§ **Problem**:
Reproduce all of the data exactly. Images are not to appear in the reply.

§ **Extracted information**:
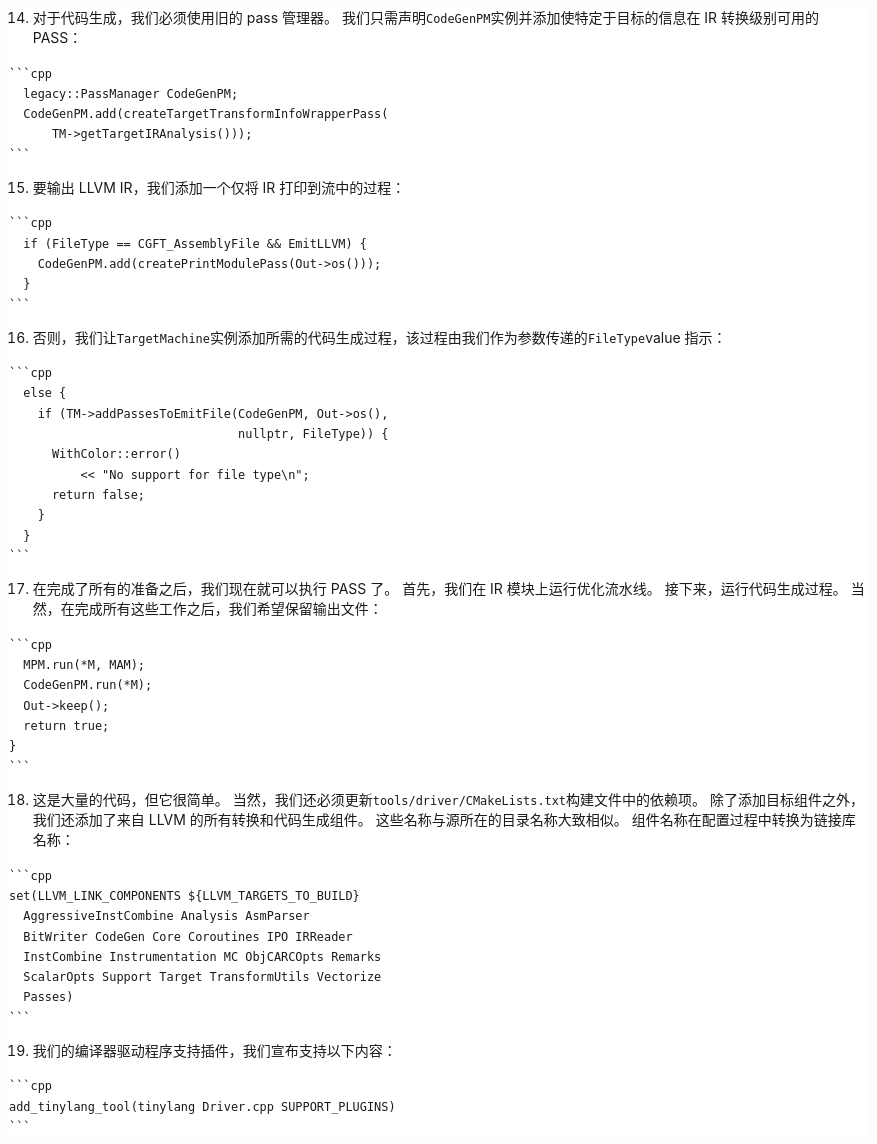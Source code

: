 14.  对于代码生成，我们必须使用旧的 pass 管理器。 我们只需声明`CodeGenPM`实例并添加使特定于目标的信息在 IR 转换级别可用的 PASS：

    ```cpp
      legacy::PassManager CodeGenPM;
      CodeGenPM.add(createTargetTransformInfoWrapperPass(
          TM->getTargetIRAnalysis()));
    ```

15.  要输出 LLVM IR，我们添加一个仅将 IR 打印到流中的过程：

    ```cpp
      if (FileType == CGFT_AssemblyFile && EmitLLVM) {
        CodeGenPM.add(createPrintModulePass(Out->os()));
      }
    ```

16.  否则，我们让`TargetMachine`实例添加所需的代码生成过程，该过程由我们作为参数传递的`FileType`value 指示：

    ```cpp
      else {
        if (TM->addPassesToEmitFile(CodeGenPM, Out->os(),
                                    nullptr, FileType)) {
          WithColor::error()
              << "No support for file type\n";
          return false;
        }
      }
    ```

17.  在完成了所有的准备之后，我们现在就可以执行 PASS 了。 首先，我们在 IR 模块上运行优化流水线。 接下来，运行代码生成过程。 当然，在完成所有这些工作之后，我们希望保留输出文件：

    ```cpp
      MPM.run(*M, MAM);
      CodeGenPM.run(*M);
      Out->keep();
      return true;
    }
    ```

18.  这是大量的代码，但它很简单。 当然，我们还必须更新`tools/driver/CMakeLists.txt`构建文件中的依赖项。 除了添加目标组件之外，我们还添加了来自 LLVM 的所有转换和代码生成组件。 这些名称与源所在的目录名称大致相似。 组件名称在配置过程中转换为链接库名称：

    ```cpp
    set(LLVM_LINK_COMPONENTS ${LLVM_TARGETS_TO_BUILD}
      AggressiveInstCombine Analysis AsmParser
      BitWriter CodeGen Core Coroutines IPO IRReader
      InstCombine Instrumentation MC ObjCARCOpts Remarks
      ScalarOpts Support Target TransformUtils Vectorize
      Passes)
    ```

19.  我们的编译器驱动程序支持插件，我们宣布支持以下内容：

    ```cpp
    add_tinylang_tool(tinylang Driver.cpp SUPPORT_PLUGINS)
    ```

§ **Result of the task**:
Source code

: 14.  对于代码生成，我们必须使用旧的 pass 管理器。 我们只需声明`CodeGenPM`实例并添加使特定于目标的信息在 IR 转换级别可用的 PASS：

    ```cpp
      legacy::PassManager CodeGenPM;
      CodeGenPM.add(createTargetTransformInfoWrapperPass(
          TM->getTargetIRAnalysis()));
    ```

15.  要输出 LLVM IR，我们添加一个仅将 IR 打印到流中的过程：

    ```cpp
      if (FileType == CGFT_AssemblyFile && EmitLLVM) {
        CodeGenPM.add(createPrintModulePass(Out->os()));
      }
    ```

16.  否则，我们让`TargetMachine`实例添加所需的代码生成过程，该过程由我们作为参数传递的`FileType`value 指示：

    ```cpp
      else {
        if (TM->addPassesToEmitFile(CodeGenPM, Out->os(),
                                    nullptr, FileType)) {
          WithColor::error()
              << "No support for file type\n";
          return false;
        }
      }
    ```

17.  在完成了所有的准备之后，我们现在就可以执行 PASS 了。 首先，我们在 IR 模块上运行优化流水线。 接下来，运行代码生成过程。 当然，在完成所有这些工作之后，我们希望保留输出文件：

    ```cpp
      MPM.run(*M, MAM);
      CodeGenPM.run(*M);
      Out->keep();
      return true;
    }
    ```

18.  这是大量的代码，但它很简单。 当然，我们还必须更新`tools/driver/CMakeLists.txt`构建文件中的依赖项。 除了添加目标组件之外，我们还添加了来自 LLVM 的所有转换和代码生成组件。 这些名称与源所在的目录名称大致相似。 组件名称在配置过程中转换为链接库名称：

    ```cpp
    set(LLVM_LINK_COMPONENTS ${LLVM_TARGETS_TO_BUILD}
      AggressiveInstCombine Analysis AsmParser
      BitWriter CodeGen Core Coroutines IPO IRReader
      InstCombine Instrumentation MC ObjCARCOpts Remarks
      ScalarOpts Support Target TransformUtils Vectorize
      Passes)
    ```

19.  我们的编译器驱动程序支持插件，我们宣布支持以下内容：

    ```cpp
    add_tinylang_tool(tinylang Driver.cpp SUPPORT_PLUGINS)
    ```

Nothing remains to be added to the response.